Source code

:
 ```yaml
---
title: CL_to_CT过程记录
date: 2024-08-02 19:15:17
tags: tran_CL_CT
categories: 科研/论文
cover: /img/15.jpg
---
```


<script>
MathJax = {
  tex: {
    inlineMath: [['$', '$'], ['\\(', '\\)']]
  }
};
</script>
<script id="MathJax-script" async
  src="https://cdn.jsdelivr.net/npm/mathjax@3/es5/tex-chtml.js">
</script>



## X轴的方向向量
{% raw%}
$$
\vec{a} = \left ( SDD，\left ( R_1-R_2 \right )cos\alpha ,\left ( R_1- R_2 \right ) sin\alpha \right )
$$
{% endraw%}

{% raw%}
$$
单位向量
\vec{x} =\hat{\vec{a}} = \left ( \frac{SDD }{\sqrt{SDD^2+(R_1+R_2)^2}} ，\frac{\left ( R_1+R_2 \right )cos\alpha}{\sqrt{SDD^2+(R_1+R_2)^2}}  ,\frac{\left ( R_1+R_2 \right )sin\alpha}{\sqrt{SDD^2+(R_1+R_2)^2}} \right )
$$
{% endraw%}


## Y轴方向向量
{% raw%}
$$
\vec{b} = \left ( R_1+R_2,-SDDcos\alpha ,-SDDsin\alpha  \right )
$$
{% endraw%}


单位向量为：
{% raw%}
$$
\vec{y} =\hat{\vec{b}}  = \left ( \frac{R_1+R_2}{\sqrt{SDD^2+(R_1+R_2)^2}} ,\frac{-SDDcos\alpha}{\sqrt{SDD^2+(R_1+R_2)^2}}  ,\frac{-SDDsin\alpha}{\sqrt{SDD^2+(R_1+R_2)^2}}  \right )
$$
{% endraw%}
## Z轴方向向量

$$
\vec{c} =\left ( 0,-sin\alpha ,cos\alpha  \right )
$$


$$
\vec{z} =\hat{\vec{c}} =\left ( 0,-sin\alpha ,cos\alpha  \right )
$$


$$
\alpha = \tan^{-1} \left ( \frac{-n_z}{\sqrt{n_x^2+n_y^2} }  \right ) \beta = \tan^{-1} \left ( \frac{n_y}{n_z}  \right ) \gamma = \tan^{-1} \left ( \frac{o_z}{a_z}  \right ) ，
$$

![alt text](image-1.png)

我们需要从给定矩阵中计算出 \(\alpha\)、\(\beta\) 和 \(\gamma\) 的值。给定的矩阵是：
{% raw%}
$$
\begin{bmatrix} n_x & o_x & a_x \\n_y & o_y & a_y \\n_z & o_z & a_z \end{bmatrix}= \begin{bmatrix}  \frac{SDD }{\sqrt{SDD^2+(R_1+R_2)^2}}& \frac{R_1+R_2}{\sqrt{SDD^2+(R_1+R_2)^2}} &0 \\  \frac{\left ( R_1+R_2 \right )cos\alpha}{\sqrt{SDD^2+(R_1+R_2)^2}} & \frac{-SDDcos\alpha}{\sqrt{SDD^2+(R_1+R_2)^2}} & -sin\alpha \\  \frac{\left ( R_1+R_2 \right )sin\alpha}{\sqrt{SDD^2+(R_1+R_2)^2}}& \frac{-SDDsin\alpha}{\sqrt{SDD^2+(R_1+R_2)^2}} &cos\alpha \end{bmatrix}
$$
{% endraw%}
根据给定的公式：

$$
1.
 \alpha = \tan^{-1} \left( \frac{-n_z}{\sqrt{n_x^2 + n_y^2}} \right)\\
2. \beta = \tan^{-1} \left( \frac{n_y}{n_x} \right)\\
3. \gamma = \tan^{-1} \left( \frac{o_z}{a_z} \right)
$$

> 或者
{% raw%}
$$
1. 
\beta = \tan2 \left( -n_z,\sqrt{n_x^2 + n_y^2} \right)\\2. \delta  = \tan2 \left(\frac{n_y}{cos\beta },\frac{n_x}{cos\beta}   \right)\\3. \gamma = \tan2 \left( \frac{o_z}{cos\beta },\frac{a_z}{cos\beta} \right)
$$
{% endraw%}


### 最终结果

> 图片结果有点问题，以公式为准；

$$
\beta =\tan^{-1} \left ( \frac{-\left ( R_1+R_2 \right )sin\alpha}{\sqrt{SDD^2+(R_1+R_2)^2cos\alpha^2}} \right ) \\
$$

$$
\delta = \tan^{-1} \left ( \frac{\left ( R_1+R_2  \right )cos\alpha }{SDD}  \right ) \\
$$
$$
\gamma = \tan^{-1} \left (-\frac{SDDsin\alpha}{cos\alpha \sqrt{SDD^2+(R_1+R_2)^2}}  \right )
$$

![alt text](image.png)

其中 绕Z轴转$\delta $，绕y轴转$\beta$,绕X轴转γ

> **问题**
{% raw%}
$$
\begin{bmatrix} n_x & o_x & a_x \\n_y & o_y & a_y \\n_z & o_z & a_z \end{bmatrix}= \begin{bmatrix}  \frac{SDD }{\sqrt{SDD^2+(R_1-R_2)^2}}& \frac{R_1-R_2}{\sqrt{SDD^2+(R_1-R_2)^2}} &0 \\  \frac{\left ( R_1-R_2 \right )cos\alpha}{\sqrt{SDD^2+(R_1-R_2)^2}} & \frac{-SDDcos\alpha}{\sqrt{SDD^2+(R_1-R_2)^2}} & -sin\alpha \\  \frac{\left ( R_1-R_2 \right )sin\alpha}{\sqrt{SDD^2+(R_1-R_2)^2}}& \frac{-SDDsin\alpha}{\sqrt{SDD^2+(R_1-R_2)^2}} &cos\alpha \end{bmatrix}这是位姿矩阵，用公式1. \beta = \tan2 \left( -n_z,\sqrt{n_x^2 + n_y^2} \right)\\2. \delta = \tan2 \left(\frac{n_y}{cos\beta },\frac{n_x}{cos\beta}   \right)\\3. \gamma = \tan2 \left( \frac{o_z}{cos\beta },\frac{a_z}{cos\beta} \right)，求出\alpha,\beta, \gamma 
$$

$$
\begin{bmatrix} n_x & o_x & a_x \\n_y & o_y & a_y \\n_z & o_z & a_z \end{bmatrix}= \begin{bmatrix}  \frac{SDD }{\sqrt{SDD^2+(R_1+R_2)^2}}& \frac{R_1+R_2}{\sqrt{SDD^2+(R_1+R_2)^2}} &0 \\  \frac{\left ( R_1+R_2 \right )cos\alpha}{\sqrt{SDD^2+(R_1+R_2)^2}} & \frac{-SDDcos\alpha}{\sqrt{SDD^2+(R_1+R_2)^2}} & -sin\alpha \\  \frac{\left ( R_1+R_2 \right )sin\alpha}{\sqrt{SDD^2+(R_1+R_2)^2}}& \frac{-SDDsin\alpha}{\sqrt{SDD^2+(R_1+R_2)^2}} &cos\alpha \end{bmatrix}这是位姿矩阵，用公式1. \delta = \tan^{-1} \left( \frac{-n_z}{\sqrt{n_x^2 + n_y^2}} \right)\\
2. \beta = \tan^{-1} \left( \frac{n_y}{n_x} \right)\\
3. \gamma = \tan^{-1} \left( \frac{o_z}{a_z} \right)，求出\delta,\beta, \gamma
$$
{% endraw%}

• • • • •

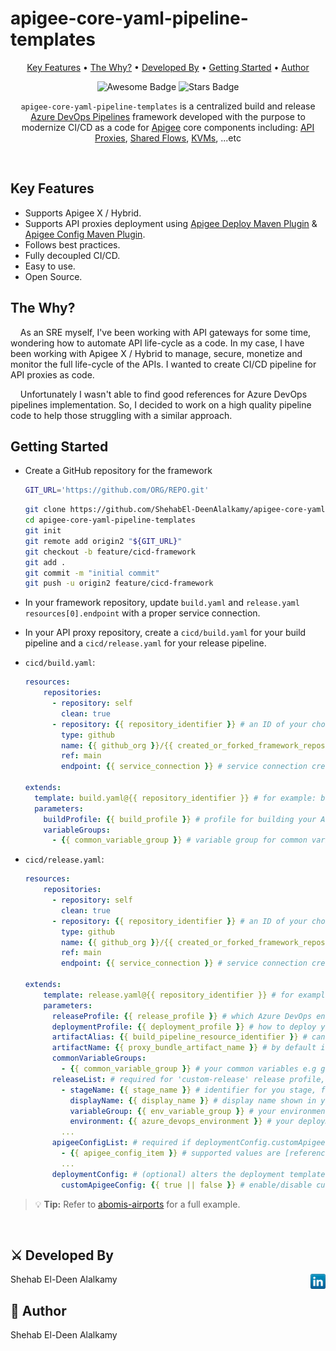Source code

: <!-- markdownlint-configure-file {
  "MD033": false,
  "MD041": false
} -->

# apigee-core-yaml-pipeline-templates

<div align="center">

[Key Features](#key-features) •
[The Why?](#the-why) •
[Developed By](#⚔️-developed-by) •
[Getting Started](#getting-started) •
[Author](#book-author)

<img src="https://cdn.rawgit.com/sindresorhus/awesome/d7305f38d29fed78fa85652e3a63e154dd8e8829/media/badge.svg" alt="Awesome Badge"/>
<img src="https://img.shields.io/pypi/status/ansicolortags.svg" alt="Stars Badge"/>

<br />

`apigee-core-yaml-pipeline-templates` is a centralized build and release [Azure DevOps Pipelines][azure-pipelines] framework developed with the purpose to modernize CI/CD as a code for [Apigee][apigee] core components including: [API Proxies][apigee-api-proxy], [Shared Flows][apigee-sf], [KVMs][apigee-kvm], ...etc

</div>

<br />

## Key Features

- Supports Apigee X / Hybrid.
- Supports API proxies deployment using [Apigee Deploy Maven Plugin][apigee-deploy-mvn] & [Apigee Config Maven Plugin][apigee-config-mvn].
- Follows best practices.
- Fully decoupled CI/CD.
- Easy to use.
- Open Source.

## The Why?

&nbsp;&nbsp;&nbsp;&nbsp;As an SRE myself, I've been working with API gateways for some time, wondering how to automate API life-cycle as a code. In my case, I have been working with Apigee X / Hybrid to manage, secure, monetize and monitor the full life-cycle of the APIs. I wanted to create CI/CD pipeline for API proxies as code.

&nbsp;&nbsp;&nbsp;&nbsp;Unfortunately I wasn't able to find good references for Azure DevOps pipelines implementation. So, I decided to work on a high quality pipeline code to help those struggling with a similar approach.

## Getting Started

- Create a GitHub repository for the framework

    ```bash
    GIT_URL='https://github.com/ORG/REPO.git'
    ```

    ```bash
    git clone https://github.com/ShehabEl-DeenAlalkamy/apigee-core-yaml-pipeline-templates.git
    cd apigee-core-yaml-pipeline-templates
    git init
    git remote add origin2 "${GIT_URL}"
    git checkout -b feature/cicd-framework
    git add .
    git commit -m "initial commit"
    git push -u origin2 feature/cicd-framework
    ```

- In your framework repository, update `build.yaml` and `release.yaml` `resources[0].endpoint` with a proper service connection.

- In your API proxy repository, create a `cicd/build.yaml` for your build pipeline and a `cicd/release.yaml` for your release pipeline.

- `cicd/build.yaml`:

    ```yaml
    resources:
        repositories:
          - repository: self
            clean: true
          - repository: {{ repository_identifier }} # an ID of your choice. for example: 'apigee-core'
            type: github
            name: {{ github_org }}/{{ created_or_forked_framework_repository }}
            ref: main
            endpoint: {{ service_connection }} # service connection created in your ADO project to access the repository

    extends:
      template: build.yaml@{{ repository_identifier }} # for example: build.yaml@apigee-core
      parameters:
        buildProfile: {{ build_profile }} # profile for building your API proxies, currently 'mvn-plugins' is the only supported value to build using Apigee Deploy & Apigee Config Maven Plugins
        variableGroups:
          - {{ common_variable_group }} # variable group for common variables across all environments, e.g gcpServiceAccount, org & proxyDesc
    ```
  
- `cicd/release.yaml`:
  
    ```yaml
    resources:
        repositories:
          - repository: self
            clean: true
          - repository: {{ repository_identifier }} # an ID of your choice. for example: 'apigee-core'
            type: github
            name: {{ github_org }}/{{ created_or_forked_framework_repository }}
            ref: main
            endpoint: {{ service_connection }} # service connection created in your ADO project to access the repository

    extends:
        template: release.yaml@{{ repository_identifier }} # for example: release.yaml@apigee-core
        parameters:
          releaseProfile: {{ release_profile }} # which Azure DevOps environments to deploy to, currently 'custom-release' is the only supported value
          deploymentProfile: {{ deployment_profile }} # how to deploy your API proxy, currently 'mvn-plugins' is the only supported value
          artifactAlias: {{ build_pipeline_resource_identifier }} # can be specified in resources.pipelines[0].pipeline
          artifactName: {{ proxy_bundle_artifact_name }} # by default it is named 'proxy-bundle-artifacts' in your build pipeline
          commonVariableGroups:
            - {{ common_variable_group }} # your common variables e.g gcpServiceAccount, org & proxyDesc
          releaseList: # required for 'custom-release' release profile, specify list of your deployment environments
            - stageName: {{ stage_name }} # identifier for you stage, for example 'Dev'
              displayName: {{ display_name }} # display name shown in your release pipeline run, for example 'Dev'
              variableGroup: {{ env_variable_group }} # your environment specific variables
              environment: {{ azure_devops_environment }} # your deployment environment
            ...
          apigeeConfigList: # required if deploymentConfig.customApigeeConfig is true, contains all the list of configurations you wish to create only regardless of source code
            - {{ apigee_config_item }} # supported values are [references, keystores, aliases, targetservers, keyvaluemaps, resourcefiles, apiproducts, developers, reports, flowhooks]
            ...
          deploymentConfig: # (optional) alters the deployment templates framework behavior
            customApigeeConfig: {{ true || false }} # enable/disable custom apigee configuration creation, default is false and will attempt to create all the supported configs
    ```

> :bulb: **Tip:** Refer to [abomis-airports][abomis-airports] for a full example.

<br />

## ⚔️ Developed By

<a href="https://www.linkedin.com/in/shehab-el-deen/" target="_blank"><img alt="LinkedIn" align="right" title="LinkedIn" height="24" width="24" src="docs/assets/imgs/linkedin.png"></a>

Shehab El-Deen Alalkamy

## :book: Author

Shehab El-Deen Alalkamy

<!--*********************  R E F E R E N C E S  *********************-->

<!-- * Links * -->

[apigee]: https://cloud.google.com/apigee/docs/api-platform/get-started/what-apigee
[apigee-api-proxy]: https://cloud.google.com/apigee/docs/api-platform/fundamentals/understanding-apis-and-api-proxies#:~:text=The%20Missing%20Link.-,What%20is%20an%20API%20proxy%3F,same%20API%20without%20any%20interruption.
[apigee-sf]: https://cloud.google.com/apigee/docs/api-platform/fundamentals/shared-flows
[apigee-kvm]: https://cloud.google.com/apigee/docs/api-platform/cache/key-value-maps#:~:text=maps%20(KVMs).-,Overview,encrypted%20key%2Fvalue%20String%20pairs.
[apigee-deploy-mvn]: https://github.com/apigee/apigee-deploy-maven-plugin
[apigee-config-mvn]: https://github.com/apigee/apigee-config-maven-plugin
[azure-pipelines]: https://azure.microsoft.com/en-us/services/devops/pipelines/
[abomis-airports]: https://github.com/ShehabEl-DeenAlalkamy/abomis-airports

• • • • •

> _Task directions_
Lines with the word "list" in them are the answer; report each one from the data.

> _Exercise answer_
          releaseList: # required for 'custom-release' release profile, specify list of your deployment environments
          apigeeConfigList: # required if deploymentConfig.customApigeeConfig is true, contains all the list of configurations you wish to create only regardless of source code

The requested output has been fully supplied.